### What to produce
For every record that follows, transcribe the text exactly and leave any image out.

━━━ Extracted records ━━━

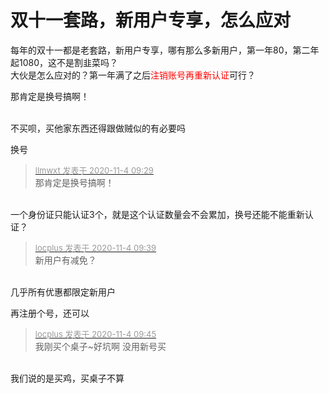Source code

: # 双十一套路，新用户专享，怎么应对


每年的双十一都是老套路，新用户专享，哪有那么多新用户，第一年80，第二年起1080，这不是割韭菜吗？<br />
大伙是怎么应对的？第一年满了之后<font color="Red">注销账号再重新认证</font>可行？

那肯定是换号搞啊！<br />
<br />
<img src="static/image/smiley/default/lol.gif" smilieid="12" border="0" alt="" /><img src="static/image/smiley/default/lol.gif" smilieid="12" border="0" alt="" /><img src="static/image/smiley/default/lol.gif" smilieid="12" border="0" alt="" />

不买呗，买他家东西还得跟做贼似的有必要吗<img src="static/image/smiley/default/lol.gif" smilieid="12" border="0" alt="" />

换号

<div class="quote"><blockquote><font size="2"><a href="https://www.hostloc.com/forum.php?mod=redirect&amp;goto=findpost&amp;pid=9399640&amp;ptid=762148" target="_blank"><font color="#999999">llmwxt 发表于 2020-11-4 09:29</font></a></font><br />
那肯定是换号搞啊！</blockquote></div><br />
一个身份证只能认证3个，就是这个认证数量会不会累加，换号还能不能重新认证？

<div class="quote"><blockquote><font size="2"><a href="https://www.hostloc.com/forum.php?mod=redirect&amp;goto=findpost&amp;pid=9399692&amp;ptid=762148" target="_blank"><font color="#999999">locplus 发表于 2020-11-4 09:39</font></a></font><br />
新用户有减免？</blockquote></div><br />
几乎所有优惠都限定新用户

再注册个号，还可以<img id="aimg_Ywwb1" onclick="zoom(this, this.src, 0, 0, 0)" class="zoom" src="https://cdn.jsdelivr.net/gh/hishis/forum-master/public/images/patch.gif" onmouseover="img_onmouseoverfunc(this)" onload="thumbImg(this)" border="0" alt="" />

<div class="quote"><blockquote><font size="2"><a href="https://www.hostloc.com/forum.php?mod=redirect&amp;goto=findpost&amp;pid=9399736&amp;ptid=762148" target="_blank"><font color="#999999">locplus 发表于 2020-11-4 09:45</font></a></font><br />
我刚买个桌子~好坑啊 没用新号买</blockquote></div><br />
我们说的是买鸡，买桌子不算<img src="static/image/smiley/default/lol.gif" smilieid="12" border="0" alt="" />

━━━

### Reply
Source code

: # 双十一套路，新用户专享，怎么应对


每年的双十一都是老套路，新用户专享，哪有那么多新用户，第一年80，第二年起1080，这不是割韭菜吗？<br />
大伙是怎么应对的？第一年满了之后<font color="Red">注销账号再重新认证</font>可行？

那肯定是换号搞啊！<br />
<br />
<img src="static/image/smiley/default/lol.gif" smilieid="12" border="0" alt="" /><img src="static/image/smiley/default/lol.gif" smilieid="12" border="0" alt="" /><img src="static/image/smiley/default/lol.gif" smilieid="12" border="0" alt="" />

不买呗，买他家东西还得跟做贼似的有必要吗<img src="static/image/smiley/default/lol.gif" smilieid="12" border="0" alt="" />

换号

<div class="quote"><blockquote><font size="2"><a href="https://www.hostloc.com/forum.php?mod=redirect&amp;goto=findpost&amp;pid=9399640&amp;ptid=762148" target="_blank"><font color="#999999">llmwxt 发表于 2020-11-4 09:29</font></a></font><br />
那肯定是换号搞啊！</blockquote></div><br />
一个身份证只能认证3个，就是这个认证数量会不会累加，换号还能不能重新认证？

<div class="quote"><blockquote><font size="2"><a href="https://www.hostloc.com/forum.php?mod=redirect&amp;goto=findpost&amp;pid=9399692&amp;ptid=762148" target="_blank"><font color="#999999">locplus 发表于 2020-11-4 09:39</font></a></font><br />
新用户有减免？</blockquote></div><br />
几乎所有优惠都限定新用户

再注册个号，还可以<img id="aimg_Ywwb1" onclick="zoom(this, this.src, 0, 0, 0)" class="zoom" src="https://cdn.jsdelivr.net/gh/hishis/forum-master/public/images/patch.gif" onmouseover="img_onmouseoverfunc(this)" onload="thumbImg(this)" border="0" alt="" />

<div class="quote"><blockquote><font size="2"><a href="https://www.hostloc.com/forum.php?mod=redirect&amp;goto=findpost&amp;pid=9399736&amp;ptid=762148" target="_blank"><font color="#999999">locplus 发表于 2020-11-4 09:45</font></a></font><br />
我刚买个桌子~好坑啊 没用新号买</blockquote></div><br />
我们说的是买鸡，买桌子不算<img src="static/image/smiley/default/lol.gif" smilieid="12" border="0" alt="" />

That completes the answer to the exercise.